Cependant, selon certains experts, sa forte consommation antérieure aurait pu générer l'équivalent d'un delirium tremens en matière d'alcoolisme et expliquerait la bouffée délirante. Je suis incapable de fournir un avis éclairé sur cette question.
Pour autant, pour de nombreuses raisons, je ne peux pas accepter cette thèse. En effet, imaginons qu'un individu en proie à un delirium tremens écrase deux enfants sur un passage protégé, j'aurais beaucoup de difficultés à considérer qu'il n'est pas responsable d'avoir ingurgité de l'alcool, vingt-quatre ou quarante-huit heures avant les faits. Le désir de se faire du mal et de pouvoir faire du mal aux autres est volontaire. La modification de la loi est peut-être pertinente, mais en la circonstance, elle n'aurait rien changé.

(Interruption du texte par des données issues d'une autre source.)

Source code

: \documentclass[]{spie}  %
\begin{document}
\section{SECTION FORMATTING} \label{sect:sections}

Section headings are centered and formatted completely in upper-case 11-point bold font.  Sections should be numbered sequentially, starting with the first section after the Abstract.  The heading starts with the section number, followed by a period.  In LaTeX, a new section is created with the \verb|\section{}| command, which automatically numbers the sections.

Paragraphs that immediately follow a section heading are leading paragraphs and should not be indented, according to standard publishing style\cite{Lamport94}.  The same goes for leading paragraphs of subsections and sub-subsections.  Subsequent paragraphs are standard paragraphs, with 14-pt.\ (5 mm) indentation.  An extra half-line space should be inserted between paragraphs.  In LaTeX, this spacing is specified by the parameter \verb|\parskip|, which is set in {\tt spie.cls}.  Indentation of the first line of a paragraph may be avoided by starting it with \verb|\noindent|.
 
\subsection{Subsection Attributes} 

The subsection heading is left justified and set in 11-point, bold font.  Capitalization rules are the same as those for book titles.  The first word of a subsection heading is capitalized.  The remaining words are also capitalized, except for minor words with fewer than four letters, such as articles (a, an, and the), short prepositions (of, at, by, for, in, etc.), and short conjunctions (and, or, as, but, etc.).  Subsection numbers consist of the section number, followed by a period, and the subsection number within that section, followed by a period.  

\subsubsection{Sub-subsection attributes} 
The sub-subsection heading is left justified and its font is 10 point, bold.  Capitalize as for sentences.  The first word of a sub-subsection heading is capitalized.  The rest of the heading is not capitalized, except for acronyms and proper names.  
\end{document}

J'aurais souhaité, comme cela se passait d'ailleurs autrefois systématiquement, plaider ce dossier devant la cour d'assises. J'aurais souhaité opposer le rapport Zagury à l'autre rapport devant la cour d'assises. Ensuite, ce dossier aurait fait l'objet d'une décision populaire.
M. Traoré est un délinquant notoire qui a été condamné à de multiples reprises pour avoir consommé de la drogue. De mémoire, en 2015, il a été condamné à une peine de sursis pour conduite sans permis sous l'emprise de substances toxiques ; une peine de sursis, alors même qu'il avait déjà un casier judiciaire très chargé. Si, à la dixième condamnation, alors même qu'il est gravissime de conduire sans permis et sous l'effet de substances toxiques, il avait été condamné à une peine appropriée, peut-être que Sarah Halimi serait encore vivante. Il n'est donc pas possible de séparer les dysfonctionnements judiciaires généraux de ce dysfonctionnement judiciaire particulier.
Devant la chambre de l'instruction, j'ai demandé à Traoré si, selon lui, il était accessible à une décision pénale, s'il était prêt à comparaître devant la cour d'assises pour répondre de son crime. Il m'a répondu « oui », tranquillement, calmement. Pour autant que je puisse, en quelques minutes, juger de l'état psychologique d'un individu, je vous assure que cet homme comprenait mes questions et répondait parfaitement. Cela signifie que, dès lors qu'il est sevré, Traoré est normal et je ne vois aucune raison pour qu'il ne soit pas libéré de son établissement psychiatrique quand il ne sera plus sous l'effet de la drogue. Certes, cela ne se produira pas demain, mais peut-être dans quelques mois.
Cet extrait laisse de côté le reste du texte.